= Work task =
The expected output is the full set of entries, printed exactly, without pictures.

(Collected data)

────────

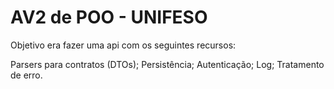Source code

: # AV2 de POO - UNIFESO

Objetivo era fazer uma api com os seguintes recursos:

Parsers para contratos (DTOs);
Persistência;
Autenticação;
Log;
Tratamento de erro.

────────

= Task result =
Source code

: # AV2 de POO - UNIFESO

Objetivo era fazer uma api com os seguintes recursos:

Parsers para contratos (DTOs);
Persistência;
Autenticação;
Log;
Tratamento de erro.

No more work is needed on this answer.